## Work instruction
As you look over the data below, please find each line where the word "可以访问它" appears, then copy it.

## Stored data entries
********************

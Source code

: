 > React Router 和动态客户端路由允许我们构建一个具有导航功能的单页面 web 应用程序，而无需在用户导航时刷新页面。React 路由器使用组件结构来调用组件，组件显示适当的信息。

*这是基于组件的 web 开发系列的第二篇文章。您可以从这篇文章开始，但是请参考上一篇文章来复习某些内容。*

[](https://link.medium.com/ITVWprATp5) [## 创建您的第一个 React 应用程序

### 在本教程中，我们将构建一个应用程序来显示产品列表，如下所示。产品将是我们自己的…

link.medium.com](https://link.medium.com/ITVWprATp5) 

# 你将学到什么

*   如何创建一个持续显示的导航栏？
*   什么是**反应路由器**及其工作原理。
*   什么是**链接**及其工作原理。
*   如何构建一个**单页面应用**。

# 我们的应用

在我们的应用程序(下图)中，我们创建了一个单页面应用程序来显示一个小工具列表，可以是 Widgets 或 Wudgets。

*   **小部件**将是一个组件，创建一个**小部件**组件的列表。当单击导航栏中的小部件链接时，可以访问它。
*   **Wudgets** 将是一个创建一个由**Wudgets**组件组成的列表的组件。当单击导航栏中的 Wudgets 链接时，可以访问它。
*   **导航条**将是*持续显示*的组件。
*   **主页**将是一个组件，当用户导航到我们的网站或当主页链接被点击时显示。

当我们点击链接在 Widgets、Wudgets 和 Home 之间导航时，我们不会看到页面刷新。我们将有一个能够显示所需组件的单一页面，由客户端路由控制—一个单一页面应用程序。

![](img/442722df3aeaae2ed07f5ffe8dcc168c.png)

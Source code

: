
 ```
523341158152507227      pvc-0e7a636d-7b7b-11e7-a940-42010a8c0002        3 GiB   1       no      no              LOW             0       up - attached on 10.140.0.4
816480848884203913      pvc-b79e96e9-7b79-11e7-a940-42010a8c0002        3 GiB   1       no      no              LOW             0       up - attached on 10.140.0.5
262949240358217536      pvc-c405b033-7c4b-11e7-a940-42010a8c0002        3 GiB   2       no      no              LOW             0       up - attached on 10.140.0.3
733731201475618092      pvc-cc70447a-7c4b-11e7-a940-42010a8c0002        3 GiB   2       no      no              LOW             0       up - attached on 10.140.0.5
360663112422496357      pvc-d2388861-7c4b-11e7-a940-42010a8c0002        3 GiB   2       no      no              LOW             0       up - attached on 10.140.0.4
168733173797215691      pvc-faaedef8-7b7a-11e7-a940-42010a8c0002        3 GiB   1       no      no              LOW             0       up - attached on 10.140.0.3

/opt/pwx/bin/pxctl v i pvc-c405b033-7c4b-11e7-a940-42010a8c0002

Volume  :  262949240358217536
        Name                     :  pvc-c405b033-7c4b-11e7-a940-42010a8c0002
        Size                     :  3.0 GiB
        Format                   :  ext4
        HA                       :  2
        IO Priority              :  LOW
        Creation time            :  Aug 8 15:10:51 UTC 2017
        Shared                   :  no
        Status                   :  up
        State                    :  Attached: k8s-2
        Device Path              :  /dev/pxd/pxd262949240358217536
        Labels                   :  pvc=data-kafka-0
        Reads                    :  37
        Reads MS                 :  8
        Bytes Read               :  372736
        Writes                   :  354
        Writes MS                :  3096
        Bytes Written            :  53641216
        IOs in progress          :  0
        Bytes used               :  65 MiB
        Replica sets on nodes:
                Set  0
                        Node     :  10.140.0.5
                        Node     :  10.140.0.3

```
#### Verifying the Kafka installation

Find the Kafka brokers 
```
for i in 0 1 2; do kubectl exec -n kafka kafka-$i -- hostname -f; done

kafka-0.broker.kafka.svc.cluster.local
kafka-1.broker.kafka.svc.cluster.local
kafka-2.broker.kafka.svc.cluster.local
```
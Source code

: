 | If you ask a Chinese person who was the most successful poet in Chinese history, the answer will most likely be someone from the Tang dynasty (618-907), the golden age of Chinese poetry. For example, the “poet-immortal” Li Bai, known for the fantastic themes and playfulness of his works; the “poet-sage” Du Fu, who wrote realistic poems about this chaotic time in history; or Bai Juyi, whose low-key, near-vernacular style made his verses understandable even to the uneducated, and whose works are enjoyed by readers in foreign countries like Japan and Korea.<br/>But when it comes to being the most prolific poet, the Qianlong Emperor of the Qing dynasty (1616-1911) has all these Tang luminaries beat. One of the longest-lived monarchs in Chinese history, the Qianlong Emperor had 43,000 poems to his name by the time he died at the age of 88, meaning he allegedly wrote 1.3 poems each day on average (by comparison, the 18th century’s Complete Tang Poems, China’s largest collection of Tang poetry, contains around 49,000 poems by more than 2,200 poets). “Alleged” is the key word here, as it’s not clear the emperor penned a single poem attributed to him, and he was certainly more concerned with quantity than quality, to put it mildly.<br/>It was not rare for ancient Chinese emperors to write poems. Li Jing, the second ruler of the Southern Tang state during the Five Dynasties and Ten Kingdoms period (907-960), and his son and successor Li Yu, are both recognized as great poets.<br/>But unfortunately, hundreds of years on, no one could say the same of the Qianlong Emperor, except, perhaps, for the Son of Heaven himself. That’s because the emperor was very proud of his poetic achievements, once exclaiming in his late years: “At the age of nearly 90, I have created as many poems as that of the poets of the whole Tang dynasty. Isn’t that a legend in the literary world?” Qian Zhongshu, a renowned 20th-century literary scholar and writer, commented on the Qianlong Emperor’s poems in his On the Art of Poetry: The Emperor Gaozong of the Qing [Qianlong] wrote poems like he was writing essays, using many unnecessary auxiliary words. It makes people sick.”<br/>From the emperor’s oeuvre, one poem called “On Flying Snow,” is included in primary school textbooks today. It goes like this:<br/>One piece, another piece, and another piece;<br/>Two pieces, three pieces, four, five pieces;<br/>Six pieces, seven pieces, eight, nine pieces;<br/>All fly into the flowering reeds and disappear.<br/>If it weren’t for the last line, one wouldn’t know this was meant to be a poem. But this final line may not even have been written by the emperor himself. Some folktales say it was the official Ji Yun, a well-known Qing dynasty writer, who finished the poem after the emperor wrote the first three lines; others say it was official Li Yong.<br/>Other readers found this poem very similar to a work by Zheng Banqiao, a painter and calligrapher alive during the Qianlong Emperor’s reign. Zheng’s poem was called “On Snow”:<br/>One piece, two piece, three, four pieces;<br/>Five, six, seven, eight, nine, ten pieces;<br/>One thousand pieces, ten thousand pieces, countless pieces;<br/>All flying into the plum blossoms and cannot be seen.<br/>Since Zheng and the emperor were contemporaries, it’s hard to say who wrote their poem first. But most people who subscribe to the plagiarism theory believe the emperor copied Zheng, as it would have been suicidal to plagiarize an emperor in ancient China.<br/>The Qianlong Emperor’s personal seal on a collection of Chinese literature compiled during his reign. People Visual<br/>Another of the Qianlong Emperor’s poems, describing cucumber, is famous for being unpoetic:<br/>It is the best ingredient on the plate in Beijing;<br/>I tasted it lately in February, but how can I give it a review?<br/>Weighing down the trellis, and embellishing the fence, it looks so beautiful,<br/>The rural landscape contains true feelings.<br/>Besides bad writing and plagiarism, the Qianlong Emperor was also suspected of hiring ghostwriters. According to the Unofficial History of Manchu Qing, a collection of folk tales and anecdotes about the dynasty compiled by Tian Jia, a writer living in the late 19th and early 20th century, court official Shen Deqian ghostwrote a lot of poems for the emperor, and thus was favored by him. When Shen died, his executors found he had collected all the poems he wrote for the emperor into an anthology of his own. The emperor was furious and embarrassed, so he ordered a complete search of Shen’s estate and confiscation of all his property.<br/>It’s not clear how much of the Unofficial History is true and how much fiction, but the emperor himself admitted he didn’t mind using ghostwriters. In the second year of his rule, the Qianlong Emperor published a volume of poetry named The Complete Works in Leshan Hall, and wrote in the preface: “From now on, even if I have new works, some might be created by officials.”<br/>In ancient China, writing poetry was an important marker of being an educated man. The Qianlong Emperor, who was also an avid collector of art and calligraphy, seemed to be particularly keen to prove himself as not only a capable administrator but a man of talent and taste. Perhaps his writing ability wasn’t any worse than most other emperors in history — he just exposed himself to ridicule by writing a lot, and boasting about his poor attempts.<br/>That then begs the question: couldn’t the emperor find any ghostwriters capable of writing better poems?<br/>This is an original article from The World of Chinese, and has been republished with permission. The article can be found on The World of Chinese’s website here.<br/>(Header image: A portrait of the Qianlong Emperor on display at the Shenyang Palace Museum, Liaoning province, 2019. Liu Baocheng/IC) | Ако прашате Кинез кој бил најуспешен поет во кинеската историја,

********************

## Problem solution
*   **小部件**将是一个组件，创建一个**小部件**组件的列表。当单击导航栏中的小部件链接时，可以访问它。
*   **Wudgets** 将是一个创建一个由**Wudgets**组件组成的列表的组件。当单击导航栏中的 Wudgets 链接时，可以访问它。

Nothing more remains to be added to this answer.